Siloed knowledge systems, lack of upkeep and lack of use all contribute to the delivery of inconsistent information, making it clear why brands and organizations that invest in not only the introduction, but the maintenance of, a self-service knowledge offering rise to the top.

5. Churn.

 Notes Kolsky, “Among the leading reasons for employees churning in any job is lack of proper tools.  Churn comes from having too many disjointed tools, not having the latest information, or having to hunt for it among different systems, tools, and channels.”

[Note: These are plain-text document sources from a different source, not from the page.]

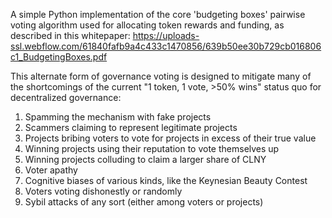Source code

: A simple Python implementation of the core 'budgeting boxes' pairwise voting algorithm used for allocating token rewards and funding, as described in this whitepaper:
https://uploads-ssl.webflow.com/61840fafb9a4c433c1470856/639b50ee30b729cb016806c1_BudgetingBoxes.pdf

This alternate form of governance voting is designed to mitigate many of the shortcomings of the current "1 token, 1 vote, >50% wins" status quo for decentralized governance:
1. Spamming the mechanism with fake projects
2. Scammers claiming to represent legitimate projects
3. Projects bribing voters to vote for projects in excess of their true value
4. Winning projects using their reputation to vote themselves up
5. Winning projects colluding to claim a larger share of CLNY
6. Voter apathy
7. Cognitive biases of various kinds, like the Keynesian Beauty Contest
8. Voters voting dishonestly or randomly
9. Sybil attacks of any sort (either among voters or projects)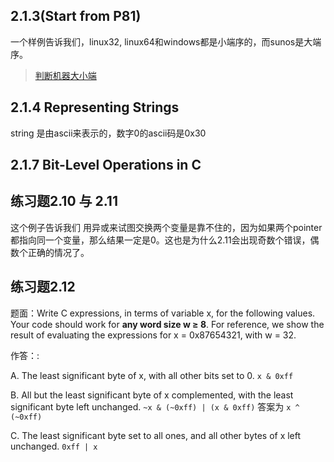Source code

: ## 2.1.3(Start from P81)

一个样例告诉我们，linux32, linux64和windows都是小端序的，而sunos是大端序。

> [判断机器大小端](https://stackoverflow.com/questions/4181951/how-to-check-whether-a-system-is-big-endian-or-little-endian/4181991)

## 2.1.4 Representing Strings

string 是由ascii来表示的，数字0的ascii码是0x30

## 2.1.7 Bit-Level Operations in C

## 练习题2.10 与 2.11

这个例子告诉我们 用异或来试图交换两个变量是靠不住的，因为如果两个pointer都指向同一个变量，那么结果一定是0。这也是为什么2.11会出现奇数个错误，偶数个正确的情况了。

## 练习题2.12

题面：Write C expressions, in terms of variable x, for the following values. Your code should work for **any word size w ≥ 8**. For reference, we show the result of evaluating the expressions for x = 0x87654321, with w = 32.

作答：:

A. The least significant byte of x, with all other bits set to 0. `x & 0xff`

B. All but the least significant byte of x complemented, with the least significant byte left unchanged. `~x & (~0xff) | (x & 0xff)` 答案为 `x ^ (~0xff)`

C. The least significant byte set to all ones, and all other bytes of x left unchanged. `0xff | x`






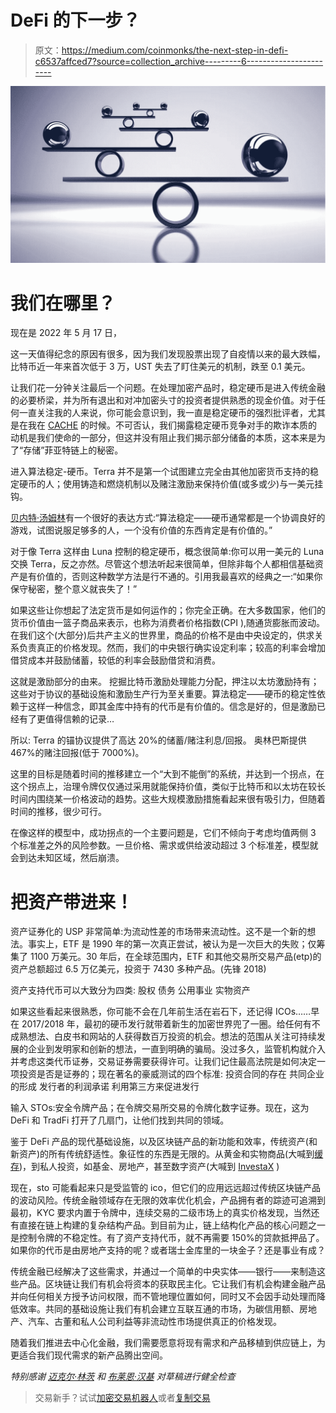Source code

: # DeFi 的下一步？

> 原文：<https://medium.com/coinmonks/the-next-step-in-defi-c6537affced7?source=collection_archive---------6----------------------->

![](img/915109b44e048b6611ee3b00613d03c1.png)

# 我们在哪里？

现在是 2022 年 5 月 17 日，

这一天值得纪念的原因有很多，因为我们发现股票出现了自疫情以来的最大跌幅，比特币近一年来首次低于 3 万，UST 失去了盯住美元的机制，跌至 0.1 美元。

让我们花一分钟关注最后一个问题。在处理加密产品时，稳定硬币是进入传统金融的必要桥梁，并为所有退出和对冲加密头寸的投资者提供熟悉的现金价值。对于任何一直关注我的人来说，你可能会意识到，我一直是稳定硬币的强烈批评者，尤其是在我在 [CACHE](http://cache.gold/) 的时候。不可否认，我们揭露稳定硬币竞争对手的欺诈本质的动机是我们使命的一部分，但这并没有阻止我们揭示部分储备的本质，这本来是为了“存储”菲亚特链上的秘密。

进入算法稳定-硬币。Terra 并不是第一个试图建立完全由其他加密货币支持的稳定硬币的人；使用铸造和燃烧机制以及赌注激励来保持价值(或多或少)与一美元挂钩。

[贝内特·汤姆林](https://twitter.com/BennettTomlin)有一个很好的表达方式:“算法稳定——硬币通常都是一个协调良好的游戏，试图说服足够多的人，一个没有价值的东西肯定是有价值的。”

对于像 Terra 这样由 Luna 控制的稳定硬币，概念很简单:你可以用一美元的 Luna 交换 Terra，反之亦然。尽管这个想法听起来很简单，但除非每个人都相信基础资产是有价值的，否则这种数学方法是行不通的。引用我最喜欢的经典之一:“如果你保守秘密，整个意义就丧失了！”

如果这些让你想起了法定货币是如何运作的；你完全正确。在大多数国家，他们的货币价值由一篮子商品来表示，也称为消费者价格指数(CPI ),随通货膨胀而波动。在我们这个(大部分)后共产主义的世界里，商品的价格不是由中央设定的，供求关系负责真正的价格发现。然而，我们的中央银行确实设定利率；较高的利率会增加借贷成本并鼓励储蓄，较低的利率会鼓励借贷和消费。

这就是激励部分的由来。
挖掘比特币激励处理能力分配，押注以太坊激励持有；这些对于协议的基础设施和激励生产行为至关重要。算法稳定——硬币的稳定性依赖于这样一种信念，即其金库中持有的代币是有价值的。信念是好的，但是激励已经有了更值得信赖的记录…

所以:
Terra 的锚协议提供了高达 20%的储蓄/赌注利息/回报。
奥林巴斯提供 467%的赌注回报(低于 7000%)。

这里的目标是随着时间的推移建立一个“大到不能倒”的系统，并达到一个拐点，在这个拐点上，治理令牌仅仅通过采用就能保持价值，类似于比特币和以太坊在较长时间内围绕某一价格波动的趋势。这些大规模激励措施看起来很有吸引力，但随着时间的推移，很少可行。

在像这样的模型中，成功拐点的一个主要问题是，它们不倾向于考虑均值两侧 3 个标准差之外的风险参数。一旦价格、需求或供给波动超过 3 个标准差，模型就会到达未知区域，然后崩溃。

# 把资产带进来！

资产证券化的 USP 非常简单:为流动性差的市场带来流动性。这不是一个新的想法。事实上，ETF 是 1990 年的第一次真正尝试，被认为是一次巨大的失败；仅筹集了 1100 万美元。30 年后，在全球范围内，ETF 和其他交易所交易产品(etp)的资产总额超过 6.5 万亿美元，投资于 7430 多种产品。(先锋 2018)

资产支持代币可以大致分为四类:
股权
债务
公用事业
实物资产

如果这些看起来很熟悉，你可能不会在几年前生活在岩石下，还记得 ICOs……早在 2017/2018 年，最初的硬币发行就带着新生的加密世界兜了一圈。给任何有不成熟想法、白皮书和网站的人获得数百万投资的机会。想法的范围从关注可持续发展的企业到发明家和创新的想法，一直到明确的骗局。没过多久，监管机构就介入并考虑这类代币证券，交易证券需要获得许可。让我们记住最高法院是如何决定一项投资是否是证券的；现在著名的豪威测试的四个标准:
投资合同的存在
共同企业的形成
发行者的利润承诺
利用第三方来促进发行

输入 STOs:安全令牌产品；在令牌交易所交易的令牌化数字证券。现在，这为 DeFi 和 TradFi 打开了几扇门，让他们找到共同的领域。

鉴于 DeFi 产品的现代基础设施，以及区块链产品的新功能和效率，传统资产(和新资产)的所有传统舒适性。象征性的东西是无限的。从黄金和实物商品(大喊到[缓存](http://cache.gold/))，到私人投资，如基金、房地产，甚至数字资产(大喊到 [InvestaX](https://investax.io/) )

现在，sto 可能看起来只是受监管的 ico，但它们的应用远远超过传统区块链产品的波动风险。传统金融领域存在无限的效率优化机会，产品拥有者的踪迹可追溯到最初，KYC 要求内置于令牌中，连续交易的二级市场上的真实价格发现，当然还有直接在链上构建的复杂结构产品。到目前为止，链上结构化产品的核心问题之一是控制令牌的不稳定性。有了资产支持代币，就不再需要 150%的贷款抵押品了。如果你的代币是由房地产支持的呢？或者瑞士金库里的一块金子？还是事业有成？

传统金融已经解决了这些需求，并通过一个简单的中央实体——银行——来制造这些产品。区块链让我们有机会将资本的获取民主化。它让我们有机会构建金融产品并向任何相关方授予访问权限，而不管地理位置如何，同时又不会因手动处理而降低效率。共同的基础设施让我们有机会建立互联互通的市场，为碳信用额、房地产、汽车、古董和私人公司利益等非流动性市场提供真正的价格发现。

随着我们推进去中心化金融，我们需要愿意将现有需求和产品移植到供应链上，为更适合我们现代需求的新产品腾出空间。

*特别感谢* [*迈克尔·林茨*](https://twitter.com/michaellints) *和* [*布莱恩·汉基*](https://www.linkedin.com/in/hbrian/) *对草稿进行健全检查*

> 交易新手？试试[加密交易机器人](/coinmonks/crypto-trading-bot-c2ffce8acb2a)或者[复制交易](/coinmonks/top-10-crypto-copy-trading-platforms-for-beginners-d0c37c7d698c)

According to IDC’s Unlocking the Hidden Value of information Survey, 44% of the time, most employees can’t find the answers they’re looking for and 61% currently have to access four or more systems when looking for information. This ultimately results in frustration and churn, and increased hiring and training costs for brands and organizations behind when it comes to knowledge management.

6. Culture.

 Employee self-service knowledge benefits brands and organizations where a company culture initiative or change is underway. Successfully creating or changing a culture, especially around customer experience or new branding, requires top-down adoption. Leading organizations empower all employees with the knowledge they need to get behind the company’s culture.

7. Customer Service.

 According to the American Express Customer Service Barometer, 99% of consumers surveyed say that getting a satisfactory answer or being connected to someone knowledgeable (98%) are the important prerequisites to a great customer experience. The benefits of customer service agents (and all employees for that matter) being information aware are especially great when it comes to service.

Engagement, profitability, productivity, consistency, churn, culture and customer service. These are seven key factors that anchor any business or organization’s bottom line. Gartner Research VP and Distinguished Analyst, Michael Maoz in his research note Knowledge Management will Transform CRM Customer Service, predicts that by 2018, the rapid creation and retrieval of relevant content (KM) will be a key attribute of leading enterprises. Make sure you are serving your internal customers – your employees – with the knowledge they need.